_Task item_:
When a line of the listing below has the string "delete" in it, copy that line.
◇ ◇ ◇
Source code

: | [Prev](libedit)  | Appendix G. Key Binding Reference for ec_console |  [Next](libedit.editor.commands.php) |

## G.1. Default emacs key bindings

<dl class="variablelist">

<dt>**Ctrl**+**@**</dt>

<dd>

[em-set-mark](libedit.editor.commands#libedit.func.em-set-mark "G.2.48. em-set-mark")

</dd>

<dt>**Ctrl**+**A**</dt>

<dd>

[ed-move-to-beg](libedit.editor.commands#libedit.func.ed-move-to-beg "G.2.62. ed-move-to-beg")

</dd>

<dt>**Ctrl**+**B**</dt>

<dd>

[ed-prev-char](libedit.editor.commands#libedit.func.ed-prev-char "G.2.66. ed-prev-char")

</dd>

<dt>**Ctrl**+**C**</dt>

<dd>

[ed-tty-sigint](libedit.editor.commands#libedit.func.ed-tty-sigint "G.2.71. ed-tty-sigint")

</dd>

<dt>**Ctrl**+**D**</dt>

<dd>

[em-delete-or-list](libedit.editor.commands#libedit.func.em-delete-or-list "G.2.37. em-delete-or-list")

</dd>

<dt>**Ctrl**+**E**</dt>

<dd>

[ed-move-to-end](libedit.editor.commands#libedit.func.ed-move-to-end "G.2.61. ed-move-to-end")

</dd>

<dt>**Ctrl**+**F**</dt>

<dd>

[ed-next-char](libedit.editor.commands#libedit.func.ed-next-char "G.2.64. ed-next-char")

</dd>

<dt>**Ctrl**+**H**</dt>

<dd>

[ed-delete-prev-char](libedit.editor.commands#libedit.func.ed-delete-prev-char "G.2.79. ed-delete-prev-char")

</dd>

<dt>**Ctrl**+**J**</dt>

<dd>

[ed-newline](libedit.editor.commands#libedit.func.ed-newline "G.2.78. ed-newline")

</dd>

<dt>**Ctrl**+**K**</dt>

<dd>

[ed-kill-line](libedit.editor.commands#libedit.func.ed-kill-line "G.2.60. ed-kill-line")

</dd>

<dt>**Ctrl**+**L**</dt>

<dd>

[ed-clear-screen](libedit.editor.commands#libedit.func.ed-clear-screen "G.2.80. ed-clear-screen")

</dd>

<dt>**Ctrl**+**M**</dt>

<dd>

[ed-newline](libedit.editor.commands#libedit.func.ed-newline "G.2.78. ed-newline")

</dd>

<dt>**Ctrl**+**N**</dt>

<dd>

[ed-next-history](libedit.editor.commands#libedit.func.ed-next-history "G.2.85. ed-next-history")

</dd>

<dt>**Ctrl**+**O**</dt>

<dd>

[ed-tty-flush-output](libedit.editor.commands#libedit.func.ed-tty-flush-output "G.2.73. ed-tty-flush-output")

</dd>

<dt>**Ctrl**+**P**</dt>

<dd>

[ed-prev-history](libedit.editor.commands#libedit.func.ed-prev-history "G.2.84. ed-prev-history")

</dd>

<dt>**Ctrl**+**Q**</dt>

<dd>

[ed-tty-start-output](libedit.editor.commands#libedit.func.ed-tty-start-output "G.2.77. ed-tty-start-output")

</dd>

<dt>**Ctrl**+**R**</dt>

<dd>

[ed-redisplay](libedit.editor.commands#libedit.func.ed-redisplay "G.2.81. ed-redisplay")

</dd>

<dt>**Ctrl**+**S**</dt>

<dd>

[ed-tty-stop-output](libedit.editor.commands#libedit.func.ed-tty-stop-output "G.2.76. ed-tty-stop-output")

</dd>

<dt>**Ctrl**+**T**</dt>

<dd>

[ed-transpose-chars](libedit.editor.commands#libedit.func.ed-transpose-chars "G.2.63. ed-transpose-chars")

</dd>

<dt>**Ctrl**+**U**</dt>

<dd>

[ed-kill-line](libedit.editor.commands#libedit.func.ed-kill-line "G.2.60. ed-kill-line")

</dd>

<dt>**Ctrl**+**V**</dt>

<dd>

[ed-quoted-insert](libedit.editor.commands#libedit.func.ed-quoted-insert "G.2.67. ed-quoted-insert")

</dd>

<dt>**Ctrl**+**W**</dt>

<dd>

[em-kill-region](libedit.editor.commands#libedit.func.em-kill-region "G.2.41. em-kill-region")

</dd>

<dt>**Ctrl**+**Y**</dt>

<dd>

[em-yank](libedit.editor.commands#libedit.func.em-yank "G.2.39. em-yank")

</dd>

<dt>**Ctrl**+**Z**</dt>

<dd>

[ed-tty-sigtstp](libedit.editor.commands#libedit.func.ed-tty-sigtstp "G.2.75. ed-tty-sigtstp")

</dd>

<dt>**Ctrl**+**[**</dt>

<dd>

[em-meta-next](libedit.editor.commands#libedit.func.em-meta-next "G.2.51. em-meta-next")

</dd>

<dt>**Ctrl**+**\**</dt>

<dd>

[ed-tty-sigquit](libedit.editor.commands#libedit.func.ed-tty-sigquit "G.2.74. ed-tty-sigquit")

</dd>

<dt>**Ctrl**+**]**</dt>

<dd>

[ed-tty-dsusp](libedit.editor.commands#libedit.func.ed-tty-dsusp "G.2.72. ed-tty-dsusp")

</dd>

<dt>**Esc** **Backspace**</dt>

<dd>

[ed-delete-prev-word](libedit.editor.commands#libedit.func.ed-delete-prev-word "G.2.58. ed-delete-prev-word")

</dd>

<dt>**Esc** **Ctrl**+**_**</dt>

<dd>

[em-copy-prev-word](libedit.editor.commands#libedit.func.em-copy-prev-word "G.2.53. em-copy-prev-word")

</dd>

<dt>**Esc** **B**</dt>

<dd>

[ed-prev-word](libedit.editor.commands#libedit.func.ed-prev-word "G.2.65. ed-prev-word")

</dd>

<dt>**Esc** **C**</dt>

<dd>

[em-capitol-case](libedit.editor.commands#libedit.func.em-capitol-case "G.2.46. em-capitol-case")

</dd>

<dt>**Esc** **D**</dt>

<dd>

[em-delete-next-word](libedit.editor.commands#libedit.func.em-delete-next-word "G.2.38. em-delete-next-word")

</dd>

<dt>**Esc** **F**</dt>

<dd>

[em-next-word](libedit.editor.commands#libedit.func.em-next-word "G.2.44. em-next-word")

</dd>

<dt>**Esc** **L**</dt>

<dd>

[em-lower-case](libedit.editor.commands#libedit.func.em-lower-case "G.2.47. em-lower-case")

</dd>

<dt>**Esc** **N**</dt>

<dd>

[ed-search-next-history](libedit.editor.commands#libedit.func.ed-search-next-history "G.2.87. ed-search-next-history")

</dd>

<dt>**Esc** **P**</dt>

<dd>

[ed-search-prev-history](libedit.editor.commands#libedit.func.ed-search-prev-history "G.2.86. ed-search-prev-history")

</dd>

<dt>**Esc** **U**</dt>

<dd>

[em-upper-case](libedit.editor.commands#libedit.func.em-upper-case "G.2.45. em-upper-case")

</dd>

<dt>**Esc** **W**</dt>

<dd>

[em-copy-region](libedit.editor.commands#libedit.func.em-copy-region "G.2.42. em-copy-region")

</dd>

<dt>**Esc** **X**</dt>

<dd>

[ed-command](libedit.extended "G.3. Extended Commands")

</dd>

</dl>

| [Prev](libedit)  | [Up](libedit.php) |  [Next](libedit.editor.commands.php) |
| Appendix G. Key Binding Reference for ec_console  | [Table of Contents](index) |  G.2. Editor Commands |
◇ ◇ ◇
_Answer to the exercise_:
[em-delete-or-list](libedit.editor.commands#libedit.func.em-delete-or-list "G.2.37. em-delete-or-list")
[ed-delete-prev-char](libedit.editor.commands#libedit.func.ed-delete-prev-char "G.2.79. ed-delete-prev-char")
[ed-delete-prev-word](libedit.editor.commands#libedit.func.ed-delete-prev-word "G.2.58. ed-delete-prev-word")
[em-delete-next-word](libedit.editor.commands#libedit.func.em-delete-next-word "G.2.38. em-delete-next-word")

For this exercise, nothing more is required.